Taking sharp photos is part of the basic photographer's skills. Of course, it's also a matter of taste and of the feelings that you want to convey with a photograph... sometimes fuzziness or controlled blur is ok. But, in general, I'm part of the sharpness camp, in particular for three kinds of subjects: landscapes and architecture (for which I'd like to enjoy the details in the final print with a loupe) and birds (“count the feathers!”). I'd also say that the sharpness thing is also a little joy in the process — and before the process itself, in the care about picking the proper lenses and accessories and about keeping them in the optimal working conditions.

In the process sharpness means to apply the proper technique. For birds, which need long lenses, it implies the “long lens handling technique”. It's usually one of the toughest things to learn from novices, which tend to blame their equipment for fuzzy shots (of course, it could be also the choice of not optimal lenses). I think everybody has experienced this. I still remember the frustration when I saw my fuzzy shots even after buying some relatively expensive long lens, such as the Nikkor AF-S 300mm f/4D, which has got a high reputation. After a few trial and error, I eventually got able to get my birds in tack sharp shots — and count the feathers!

A 1:1 crop from an unsharp photo.

A couple of months ago, I noticed that my bird shots were not sharp as usual. Now, in many cases I'm not able to use a tripod — for instance because of suddenly appearing flying birds — and in that case I accept what gets out of the camera. But the problem I was experiencing happened with the lens mounted on a tripod. I've been suffering from neck and back pain in the latest months, and sometimes some squeezed nerve causes me some temporary muscle pain or weakness — I blamed my health troubles for the issue: perhaps I was the one that was causing my lens setup not to be stable enough.

A few days ago, I was on a bird trip with all the needed equipment for sharpness (tripod, remote release) and so I was sure that the dunlins I was shooting at would turn properly sharp on the photos. Nope. At the maximum enlargement, a sort of fuzziness was all over the feathers and other details — sometimes, even a sort of “ghost image” was appearing around the details with the higher contrast. While this could be a kind of motion blur, I started suspecting a technical trouble with my glass. After all, a few months ago I've ruined dozens of photo because of a 35mm lens starting to be extremely soft just off the center, a clear sign of a damage. Maybe even my long lens took a mechanical shock?

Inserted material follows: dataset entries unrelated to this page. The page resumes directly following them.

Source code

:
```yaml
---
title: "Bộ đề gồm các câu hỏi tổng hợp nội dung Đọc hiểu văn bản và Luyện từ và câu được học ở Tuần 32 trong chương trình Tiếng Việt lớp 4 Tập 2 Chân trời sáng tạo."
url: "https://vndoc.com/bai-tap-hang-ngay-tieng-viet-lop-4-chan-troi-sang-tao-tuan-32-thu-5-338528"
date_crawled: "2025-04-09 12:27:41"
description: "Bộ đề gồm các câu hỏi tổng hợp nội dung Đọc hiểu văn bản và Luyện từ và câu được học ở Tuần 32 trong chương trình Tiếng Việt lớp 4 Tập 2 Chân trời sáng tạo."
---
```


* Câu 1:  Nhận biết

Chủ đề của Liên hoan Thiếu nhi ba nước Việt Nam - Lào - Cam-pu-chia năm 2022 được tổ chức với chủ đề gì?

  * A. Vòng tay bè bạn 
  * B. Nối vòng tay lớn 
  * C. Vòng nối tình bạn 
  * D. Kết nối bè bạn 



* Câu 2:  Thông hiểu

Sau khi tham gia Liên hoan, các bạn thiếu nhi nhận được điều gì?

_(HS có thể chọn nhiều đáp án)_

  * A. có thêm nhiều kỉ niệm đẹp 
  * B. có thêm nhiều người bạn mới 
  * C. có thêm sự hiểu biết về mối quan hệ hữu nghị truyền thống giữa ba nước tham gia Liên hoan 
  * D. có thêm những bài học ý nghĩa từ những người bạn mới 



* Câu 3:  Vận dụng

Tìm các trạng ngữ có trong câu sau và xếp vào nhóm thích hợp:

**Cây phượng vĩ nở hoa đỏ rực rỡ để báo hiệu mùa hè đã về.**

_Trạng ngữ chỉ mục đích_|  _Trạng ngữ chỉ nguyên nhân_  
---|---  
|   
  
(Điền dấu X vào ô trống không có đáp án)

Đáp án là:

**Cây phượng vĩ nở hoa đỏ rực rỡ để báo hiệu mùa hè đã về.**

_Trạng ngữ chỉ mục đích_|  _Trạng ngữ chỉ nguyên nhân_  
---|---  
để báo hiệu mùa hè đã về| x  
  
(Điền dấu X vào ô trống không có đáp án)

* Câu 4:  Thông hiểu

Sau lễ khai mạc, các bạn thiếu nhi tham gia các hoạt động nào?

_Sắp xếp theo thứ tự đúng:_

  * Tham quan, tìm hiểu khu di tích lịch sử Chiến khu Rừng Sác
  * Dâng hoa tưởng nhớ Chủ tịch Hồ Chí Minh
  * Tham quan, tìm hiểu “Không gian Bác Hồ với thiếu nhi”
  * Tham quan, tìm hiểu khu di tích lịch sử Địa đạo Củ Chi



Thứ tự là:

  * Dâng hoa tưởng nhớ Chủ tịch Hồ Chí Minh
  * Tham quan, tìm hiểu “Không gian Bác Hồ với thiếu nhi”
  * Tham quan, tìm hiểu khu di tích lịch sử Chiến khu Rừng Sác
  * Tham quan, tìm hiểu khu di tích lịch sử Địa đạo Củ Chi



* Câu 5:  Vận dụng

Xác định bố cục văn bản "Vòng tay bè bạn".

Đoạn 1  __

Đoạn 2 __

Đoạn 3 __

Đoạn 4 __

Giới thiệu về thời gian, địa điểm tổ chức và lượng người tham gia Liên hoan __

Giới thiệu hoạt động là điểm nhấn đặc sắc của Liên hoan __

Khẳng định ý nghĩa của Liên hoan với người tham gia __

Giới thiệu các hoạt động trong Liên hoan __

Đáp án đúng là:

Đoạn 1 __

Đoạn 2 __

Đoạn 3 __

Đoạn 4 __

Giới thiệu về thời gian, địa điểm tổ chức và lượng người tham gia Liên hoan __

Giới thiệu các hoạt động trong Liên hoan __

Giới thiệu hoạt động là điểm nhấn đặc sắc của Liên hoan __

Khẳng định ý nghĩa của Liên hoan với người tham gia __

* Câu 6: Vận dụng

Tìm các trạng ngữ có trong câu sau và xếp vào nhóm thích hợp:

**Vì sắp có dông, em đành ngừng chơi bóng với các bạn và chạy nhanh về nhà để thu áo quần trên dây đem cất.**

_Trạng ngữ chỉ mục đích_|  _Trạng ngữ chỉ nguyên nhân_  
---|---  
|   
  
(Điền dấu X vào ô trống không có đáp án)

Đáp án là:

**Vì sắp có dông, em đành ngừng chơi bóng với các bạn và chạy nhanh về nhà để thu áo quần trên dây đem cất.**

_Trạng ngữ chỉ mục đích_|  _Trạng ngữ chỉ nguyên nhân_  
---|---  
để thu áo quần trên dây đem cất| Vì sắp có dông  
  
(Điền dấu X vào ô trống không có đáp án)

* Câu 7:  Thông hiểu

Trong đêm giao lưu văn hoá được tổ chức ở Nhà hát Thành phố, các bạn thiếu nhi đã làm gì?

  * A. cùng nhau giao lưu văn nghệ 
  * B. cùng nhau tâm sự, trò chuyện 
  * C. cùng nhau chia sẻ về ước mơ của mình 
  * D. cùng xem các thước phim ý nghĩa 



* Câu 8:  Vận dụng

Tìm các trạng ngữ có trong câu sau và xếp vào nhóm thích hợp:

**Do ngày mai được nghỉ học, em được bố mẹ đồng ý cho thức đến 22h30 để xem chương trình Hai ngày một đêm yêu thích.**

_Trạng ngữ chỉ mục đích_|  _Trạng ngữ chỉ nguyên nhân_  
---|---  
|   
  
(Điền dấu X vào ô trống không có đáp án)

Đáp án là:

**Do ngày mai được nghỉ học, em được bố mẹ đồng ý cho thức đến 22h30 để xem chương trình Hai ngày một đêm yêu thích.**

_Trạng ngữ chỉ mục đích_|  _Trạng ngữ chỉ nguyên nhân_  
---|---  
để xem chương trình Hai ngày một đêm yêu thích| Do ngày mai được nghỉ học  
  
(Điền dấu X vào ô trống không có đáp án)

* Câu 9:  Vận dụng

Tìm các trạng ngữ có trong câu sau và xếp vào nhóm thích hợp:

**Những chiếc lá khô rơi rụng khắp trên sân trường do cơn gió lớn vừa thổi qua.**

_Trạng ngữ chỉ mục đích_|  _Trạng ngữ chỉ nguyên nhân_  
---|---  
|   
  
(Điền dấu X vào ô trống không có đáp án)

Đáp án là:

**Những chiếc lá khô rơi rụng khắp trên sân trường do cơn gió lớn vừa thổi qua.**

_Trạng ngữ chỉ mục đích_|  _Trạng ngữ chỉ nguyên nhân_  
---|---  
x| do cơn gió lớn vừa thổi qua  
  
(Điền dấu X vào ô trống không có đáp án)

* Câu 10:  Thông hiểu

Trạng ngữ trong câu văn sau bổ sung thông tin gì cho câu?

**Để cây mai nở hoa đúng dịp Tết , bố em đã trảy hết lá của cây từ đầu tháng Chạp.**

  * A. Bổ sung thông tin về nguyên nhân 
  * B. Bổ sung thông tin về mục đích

In these cases, I have to recall that I'm an engineer used to an experimental attitude (of course, you needn't to really be an engineer to do the same). So I set up a quick test case for measuring the problem and eventually isolate the cause. I set up my Nikon D200, the AF-S 300mm f/4D and the Nikkor 1.7 teleconverter on a tripod and connected the camera body with Adobe Lightroom 3 in tethering mode — not only to be sure that no tremor was transferred to the setup, but also to be able to look at each shot immediately. I searched for a highly contrasted subject in the surroundings until I found part of the sunlit roof of a nearby building being nicely terminated by a deep shadow.

After a few shots, I was eventually able to track down the problem. It was... the protection filter mounted in front of my lens. There's a always running debate about the pros and cons of protection filters, especially with expensive and sharp lenses. Some people say that they are a useless piece of glass that unavoidably reduce the final image quality. I rather think that they are useful (more than one time they protected my equipment from shocks and possible glass breaks) and, since I'm an experimental guy, I've always tested them before using on the field. Since there's no meaning in saving some dozens of euros for a cheap filter mounted in front of an expensive piece of glass, I've always strived for the best quality, and all of my filters are from the B+W brand. I've always used them and I've always got tack sharp photos.

To my surprise, I found that my tele lens was instead mounting a Bower filter. I recalled that some months ago I made a dent on the filter mounted of my wide angle lens (which by chance has a front element whose diameter is 77mm, the same as the tele lens) and I was unable to find a B+W filter in the nearby shops; instead, they sold me a Bower. Now, wide angles are always sharp by themselves and usually are more resistant to a lower quality in the filter you mount. In fact, I didn't have any problem with my wide angle since then.

But, at some point, I must have swapped the Bower mounted on my wide angle with the B+W mounted on the tele, probably after a cleaning session, and I didn't realize. This ruined a large number of photos in the meantime. I suppose sometimes I should trust more in my skills and run some more tests...

For your convenience, you can see below the results of my experiment. In the two pairs of images, the left-side one has been achieved without a filter. The pair on the top is the comparison for the Bower filter, the one on the bottom for the B+W. As you can see, there's no apparent loss of quality when the B+W is mounted, while the degradation is clear with the Bower.

Left: without protection filter. Right: with a Bower UV filter.

Left: without protection filter. Right: with a B+W UV filter.